*Information provided*:
•••••

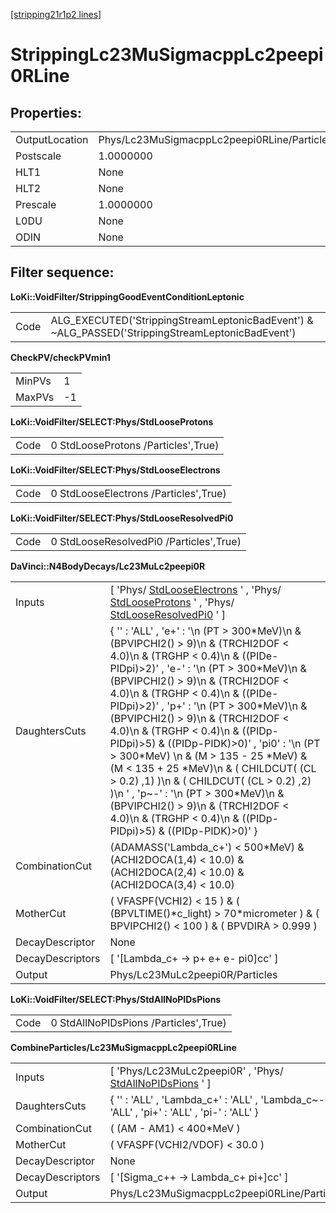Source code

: [[stripping21r1p2 lines]](./stripping21r1p2-leptonic)

# StrippingLc23MuSigmacppLc2peepi0RLine

## Properties:

|                |                                             |
|----------------|---------------------------------------------|
| OutputLocation | Phys/Lc23MuSigmacppLc2peepi0RLine/Particles |
| Postscale      | 1.0000000                                   |
| HLT1           | None                                        |
| HLT2           | None                                        |
| Prescale       | 1.0000000                                   |
| L0DU           | None                                        |
| ODIN           | None                                        |

## Filter sequence:

**LoKi::VoidFilter/StrippingGoodEventConditionLeptonic**

|      |                                                                                                   |
|------|---------------------------------------------------------------------------------------------------|
| Code | ALG_EXECUTED('StrippingStreamLeptonicBadEvent') & \~ALG_PASSED('StrippingStreamLeptonicBadEvent') |

**CheckPV/checkPVmin1**

|        |     |
|--------|-----|
| MinPVs | 1   |
| MaxPVs | -1  |

**LoKi::VoidFilter/SELECT:Phys/StdLooseProtons**

|      |                                     |
|------|-------------------------------------|
| Code | 0 StdLooseProtons /Particles',True) |

**LoKi::VoidFilter/SELECT:Phys/StdLooseElectrons**

|      |                                       |
|------|---------------------------------------|
| Code | 0 StdLooseElectrons /Particles',True) |

**LoKi::VoidFilter/SELECT:Phys/StdLooseResolvedPi0**

|      |                                         |
|------|-----------------------------------------|
| Code | 0 StdLooseResolvedPi0 /Particles',True) |

**DaVinci::N4BodyDecays/Lc23MuLc2peepi0R**

|                  |                                                                                                                                                                                                                                                                                                                                                                                                                                                                                                                                                                                                                                                                                                          |
|------------------|----------------------------------------------------------------------------------------------------------------------------------------------------------------------------------------------------------------------------------------------------------------------------------------------------------------------------------------------------------------------------------------------------------------------------------------------------------------------------------------------------------------------------------------------------------------------------------------------------------------------------------------------------------------------------------------------------------|
| Inputs           | [ 'Phys/ [StdLooseElectrons](./stripping21r1p2-stdlooseelectrons) ' , 'Phys/ [StdLooseProtons](./stripping21r1p2-stdlooseprotons) ' , 'Phys/ [StdLooseResolvedPi0](./stripping21r1p2-stdlooseresolvedpi0) ' ]                                                                                                                                                                                                                                                                                                                                                                                                                                                                                          |
| DaughtersCuts    | { '' : 'ALL' , 'e+' : '\n (PT \> 300\*MeV)\n & (BPVIPCHI2() \> 9)\n & (TRCHI2DOF \< 4.0)\n & (TRGHP \< 0.4)\n & ((PIDe-PIDpi)\>2)' , 'e-' : '\n (PT \> 300\*MeV)\n & (BPVIPCHI2() \> 9)\n & (TRCHI2DOF \< 4.0)\n & (TRGHP \< 0.4)\n & ((PIDe-PIDpi)\>2)' , 'p+' : '\n (PT \> 300\*MeV)\n & (BPVIPCHI2() \> 9)\n & (TRCHI2DOF \< 4.0)\n & (TRGHP \< 0.4)\n & ((PIDp-PIDpi)\>5) & ((PIDp-PIDK)\>0)' , 'pi0' : '\n (PT \> 300\*MeV) \n & (M \> 135 - 25 \*MeV) & (M \< 135 + 25 \*MeV)\n & ( CHILDCUT( (CL \> 0.2) ,1) )\n & ( CHILDCUT( (CL \> 0.2) ,2) )\n ' , 'p\~-' : '\n (PT \> 300\*MeV)\n & (BPVIPCHI2() \> 9)\n & (TRCHI2DOF \< 4.0)\n & (TRGHP \< 0.4)\n & ((PIDp-PIDpi)\>5) & ((PIDp-PIDK)\>0)' } |
| CombinationCut   | (ADAMASS('Lambda_c+') \< 500\*MeV) & (ACHI2DOCA(1,4) \< 10.0) & (ACHI2DOCA(2,4) \< 10.0) & (ACHI2DOCA(3,4) \< 10.0)                                                                                                                                                                                                                                                                                                                                                                                                                                                                                                                                                                                      |
| MotherCut        | ( VFASPF(VCHI2) \< 15 ) & ( (BPVLTIME()\*c_light) \> 70\*micrometer ) & ( BPVIPCHI2() \< 100 ) & ( BPVDIRA \> 0.999 )                                                                                                                                                                                                                                                                                                                                                                                                                                                                                                                                                                                    |
| DecayDescriptor  | None                                                                                                                                                                                                                                                                                                                                                                                                                                                                                                                                                                                                                                                                                                     |
| DecayDescriptors | [ '[Lambda_c+ -\> p+ e+ e- pi0]cc' ]                                                                                                                                                                                                                                                                                                                                                                                                                                                                                                                                                                                                                                                                 |
| Output           | Phys/Lc23MuLc2peepi0R/Particles                                                                                                                                                                                                                                                                                                                                                                                                                                                                                                                                                                                                                                                                          |

**LoKi::VoidFilter/SELECT:Phys/StdAllNoPIDsPions**

|      |                                       |
|------|---------------------------------------|
| Code | 0 StdAllNoPIDsPions /Particles',True) |

**CombineParticles/Lc23MuSigmacppLc2peepi0RLine**

|                  |                                                                                                   |
|------------------|---------------------------------------------------------------------------------------------------|
| Inputs           | [ 'Phys/Lc23MuLc2peepi0R' , 'Phys/ [StdAllNoPIDsPions](./stripping21r1p2-stdallnopidspions) ' ] |
| DaughtersCuts    | { '' : 'ALL' , 'Lambda_c+' : 'ALL' , 'Lambda_c\~-' : 'ALL' , 'pi+' : 'ALL' , 'pi-' : 'ALL' }      |
| CombinationCut   | ( (AM - AM1) \< 400\*MeV )                                                                        |
| MotherCut        | ( VFASPF(VCHI2/VDOF) \< 30.0 )                                                                    |
| DecayDescriptor  | None                                                                                              |
| DecayDescriptors | [ '[Sigma_c++ -\> Lambda_c+ pi+]cc' ]                                                         |
| Output           | Phys/Lc23MuSigmacppLc2peepi0RLine/Particles                                                       |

•••••

Where a line contains "[ '[Sigma_c++ -\>", begin there and output each line through the end of the data above, exactly; give no other lines.

*Written solution*:
| DecayDescriptors | [ '[Sigma_c++ -\> Lambda_c+ pi+]cc' ]                                                         |
| Output           | Phys/Lc23MuSigmacppLc2peepi0RLine/Particles                                                       |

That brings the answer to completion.